(Records contained in a dataset)
↓↓↓
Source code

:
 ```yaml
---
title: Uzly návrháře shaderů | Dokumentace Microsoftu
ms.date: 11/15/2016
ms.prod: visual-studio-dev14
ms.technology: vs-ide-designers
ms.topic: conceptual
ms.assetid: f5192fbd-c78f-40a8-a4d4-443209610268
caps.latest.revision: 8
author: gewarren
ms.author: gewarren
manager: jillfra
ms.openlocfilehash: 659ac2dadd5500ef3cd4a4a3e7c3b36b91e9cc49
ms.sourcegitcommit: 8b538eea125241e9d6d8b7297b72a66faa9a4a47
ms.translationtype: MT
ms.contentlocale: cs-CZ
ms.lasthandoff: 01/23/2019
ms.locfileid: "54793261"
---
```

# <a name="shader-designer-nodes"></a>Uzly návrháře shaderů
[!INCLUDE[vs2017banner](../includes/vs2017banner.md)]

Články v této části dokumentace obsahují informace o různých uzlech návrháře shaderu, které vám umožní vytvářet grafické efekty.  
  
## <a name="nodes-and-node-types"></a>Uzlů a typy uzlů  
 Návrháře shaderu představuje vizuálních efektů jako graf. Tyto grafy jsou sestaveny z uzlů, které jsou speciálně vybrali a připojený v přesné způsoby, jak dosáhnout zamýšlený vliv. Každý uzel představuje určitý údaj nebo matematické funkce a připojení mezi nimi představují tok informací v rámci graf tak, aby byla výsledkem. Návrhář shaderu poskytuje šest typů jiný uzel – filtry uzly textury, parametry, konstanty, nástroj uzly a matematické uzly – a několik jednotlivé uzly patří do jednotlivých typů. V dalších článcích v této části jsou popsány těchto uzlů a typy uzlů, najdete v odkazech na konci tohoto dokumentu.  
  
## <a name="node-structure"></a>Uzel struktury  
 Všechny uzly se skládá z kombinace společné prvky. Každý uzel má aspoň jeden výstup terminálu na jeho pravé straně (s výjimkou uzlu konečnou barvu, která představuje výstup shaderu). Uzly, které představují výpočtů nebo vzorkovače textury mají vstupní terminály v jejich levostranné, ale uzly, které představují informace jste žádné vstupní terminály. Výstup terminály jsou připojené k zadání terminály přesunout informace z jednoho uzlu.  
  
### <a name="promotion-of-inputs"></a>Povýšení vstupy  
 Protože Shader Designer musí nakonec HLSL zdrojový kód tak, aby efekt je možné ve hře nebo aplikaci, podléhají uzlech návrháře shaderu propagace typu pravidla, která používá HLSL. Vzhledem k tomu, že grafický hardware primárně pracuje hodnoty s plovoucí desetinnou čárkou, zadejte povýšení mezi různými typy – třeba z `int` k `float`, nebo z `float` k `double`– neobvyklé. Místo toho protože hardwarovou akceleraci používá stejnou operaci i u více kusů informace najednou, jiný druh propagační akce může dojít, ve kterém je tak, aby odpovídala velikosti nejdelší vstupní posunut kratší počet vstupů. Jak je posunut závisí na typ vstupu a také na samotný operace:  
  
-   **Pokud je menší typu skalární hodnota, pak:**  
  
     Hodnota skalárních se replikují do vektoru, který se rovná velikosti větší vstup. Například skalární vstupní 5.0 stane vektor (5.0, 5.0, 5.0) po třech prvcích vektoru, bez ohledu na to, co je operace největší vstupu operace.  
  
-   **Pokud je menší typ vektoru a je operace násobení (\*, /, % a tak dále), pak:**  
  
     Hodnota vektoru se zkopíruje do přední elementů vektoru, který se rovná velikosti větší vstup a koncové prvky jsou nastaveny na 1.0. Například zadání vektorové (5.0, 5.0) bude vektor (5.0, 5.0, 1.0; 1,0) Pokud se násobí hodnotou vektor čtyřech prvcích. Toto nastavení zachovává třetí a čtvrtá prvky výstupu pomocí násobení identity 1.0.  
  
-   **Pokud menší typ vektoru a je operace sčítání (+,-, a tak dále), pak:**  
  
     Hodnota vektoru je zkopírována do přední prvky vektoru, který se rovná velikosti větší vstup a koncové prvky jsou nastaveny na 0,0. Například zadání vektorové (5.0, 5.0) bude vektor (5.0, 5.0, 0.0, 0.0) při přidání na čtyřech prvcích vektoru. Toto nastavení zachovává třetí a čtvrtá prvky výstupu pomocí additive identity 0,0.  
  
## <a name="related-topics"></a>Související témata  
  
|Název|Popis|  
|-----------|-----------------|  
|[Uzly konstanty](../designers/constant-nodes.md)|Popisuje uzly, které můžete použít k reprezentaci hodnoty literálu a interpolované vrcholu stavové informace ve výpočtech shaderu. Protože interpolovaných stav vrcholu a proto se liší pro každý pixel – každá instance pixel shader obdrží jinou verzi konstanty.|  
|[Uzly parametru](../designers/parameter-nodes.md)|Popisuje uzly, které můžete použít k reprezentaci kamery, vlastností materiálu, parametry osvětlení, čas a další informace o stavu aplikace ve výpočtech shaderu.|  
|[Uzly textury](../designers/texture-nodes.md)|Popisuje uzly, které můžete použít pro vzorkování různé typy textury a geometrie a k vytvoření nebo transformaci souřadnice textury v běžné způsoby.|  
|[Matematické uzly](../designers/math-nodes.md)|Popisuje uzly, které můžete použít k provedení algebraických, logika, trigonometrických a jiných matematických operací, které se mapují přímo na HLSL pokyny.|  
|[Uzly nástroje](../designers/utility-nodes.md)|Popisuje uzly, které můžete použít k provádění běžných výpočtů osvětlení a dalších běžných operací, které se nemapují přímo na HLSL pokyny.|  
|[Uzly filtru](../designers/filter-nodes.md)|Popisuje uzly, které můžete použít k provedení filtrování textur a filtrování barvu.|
↑↑↑
↓↓↓
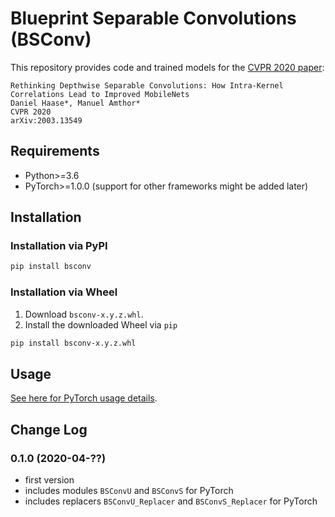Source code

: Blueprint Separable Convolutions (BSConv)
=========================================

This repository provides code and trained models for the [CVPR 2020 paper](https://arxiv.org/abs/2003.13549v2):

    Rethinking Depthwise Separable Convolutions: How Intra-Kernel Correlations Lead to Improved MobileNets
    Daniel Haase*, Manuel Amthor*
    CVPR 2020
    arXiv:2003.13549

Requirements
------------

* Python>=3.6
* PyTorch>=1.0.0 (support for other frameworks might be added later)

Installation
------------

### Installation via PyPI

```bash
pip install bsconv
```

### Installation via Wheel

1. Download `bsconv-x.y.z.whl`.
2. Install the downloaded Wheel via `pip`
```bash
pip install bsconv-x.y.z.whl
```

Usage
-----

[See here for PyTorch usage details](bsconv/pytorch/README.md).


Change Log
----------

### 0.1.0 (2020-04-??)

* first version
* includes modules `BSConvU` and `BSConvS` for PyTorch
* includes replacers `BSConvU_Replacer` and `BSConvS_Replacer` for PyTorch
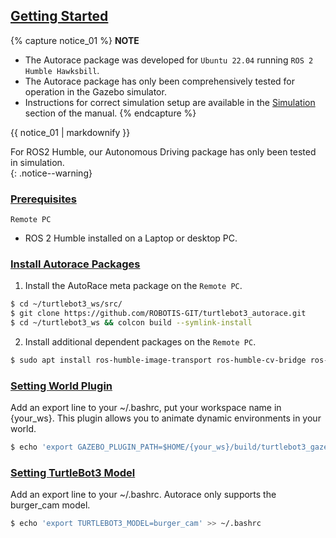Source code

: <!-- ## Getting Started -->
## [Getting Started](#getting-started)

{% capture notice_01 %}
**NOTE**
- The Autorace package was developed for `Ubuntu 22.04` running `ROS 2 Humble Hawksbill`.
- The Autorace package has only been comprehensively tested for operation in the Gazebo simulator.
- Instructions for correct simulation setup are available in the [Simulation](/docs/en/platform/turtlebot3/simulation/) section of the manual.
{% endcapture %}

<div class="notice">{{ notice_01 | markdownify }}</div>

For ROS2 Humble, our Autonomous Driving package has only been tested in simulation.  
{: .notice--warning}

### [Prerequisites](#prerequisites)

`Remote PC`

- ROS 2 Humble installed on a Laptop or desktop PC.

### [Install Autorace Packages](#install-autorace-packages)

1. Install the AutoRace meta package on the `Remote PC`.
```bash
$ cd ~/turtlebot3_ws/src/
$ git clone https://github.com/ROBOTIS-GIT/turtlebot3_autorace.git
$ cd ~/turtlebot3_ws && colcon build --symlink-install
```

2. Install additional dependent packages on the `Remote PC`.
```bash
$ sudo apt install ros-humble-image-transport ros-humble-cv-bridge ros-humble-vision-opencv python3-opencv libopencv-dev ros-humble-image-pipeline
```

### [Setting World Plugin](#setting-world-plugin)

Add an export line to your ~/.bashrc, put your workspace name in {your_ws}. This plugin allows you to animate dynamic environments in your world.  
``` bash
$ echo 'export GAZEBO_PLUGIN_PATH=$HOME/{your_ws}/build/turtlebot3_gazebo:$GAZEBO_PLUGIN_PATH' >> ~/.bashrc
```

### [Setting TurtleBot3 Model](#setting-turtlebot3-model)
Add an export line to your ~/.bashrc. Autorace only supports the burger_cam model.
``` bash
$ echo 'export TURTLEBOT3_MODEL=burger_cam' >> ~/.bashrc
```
↑↑↑
↓↓↓
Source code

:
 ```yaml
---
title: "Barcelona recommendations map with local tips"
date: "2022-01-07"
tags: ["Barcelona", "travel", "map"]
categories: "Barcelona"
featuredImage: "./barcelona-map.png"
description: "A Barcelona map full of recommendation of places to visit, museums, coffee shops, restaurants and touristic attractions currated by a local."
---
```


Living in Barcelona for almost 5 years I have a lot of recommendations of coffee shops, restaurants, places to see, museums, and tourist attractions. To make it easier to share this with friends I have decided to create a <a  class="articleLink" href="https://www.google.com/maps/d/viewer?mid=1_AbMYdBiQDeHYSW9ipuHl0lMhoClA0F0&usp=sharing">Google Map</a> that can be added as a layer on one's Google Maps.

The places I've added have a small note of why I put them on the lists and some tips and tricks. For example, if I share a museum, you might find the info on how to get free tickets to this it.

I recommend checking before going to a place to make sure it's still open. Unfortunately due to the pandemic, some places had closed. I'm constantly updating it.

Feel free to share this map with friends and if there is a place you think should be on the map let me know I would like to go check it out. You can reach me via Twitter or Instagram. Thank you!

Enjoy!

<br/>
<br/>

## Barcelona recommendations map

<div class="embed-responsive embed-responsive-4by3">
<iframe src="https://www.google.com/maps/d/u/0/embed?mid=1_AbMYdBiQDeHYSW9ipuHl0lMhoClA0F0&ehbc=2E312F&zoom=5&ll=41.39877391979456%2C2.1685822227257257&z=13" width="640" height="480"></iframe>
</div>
↑↑↑
## Task details
Once you have found every line above holding the word "koncové", copy those lines.

## Reply to the task
     Hodnota vektoru se zkopíruje do přední elementů vektoru, který se rovná velikosti větší vstup a koncové prvky jsou nastaveny na 1.0. Například zadání vektorové (5.0, 5.0) bude vektor (5.0, 5.0, 1.0; 1,0) Pokud se násobí hodnotou vektor čtyřech prvcích. Toto nastavení zachovává třetí a čtvrtá prvky výstupu pomocí násobení identity 1.0.  
     Hodnota vektoru je zkopírována do přední prvky vektoru, který se rovná velikosti větší vstup a koncové prvky jsou nastaveny na 0,0. Například zadání vektorové (5.0, 5.0) bude vektor (5.0, 5.0, 0.0, 0.0) při přidání na čtyřech prvcích vektoru. Toto nastavení zachovává třetí a čtvrtá prvky výstupu pomocí additive identity 0,0.  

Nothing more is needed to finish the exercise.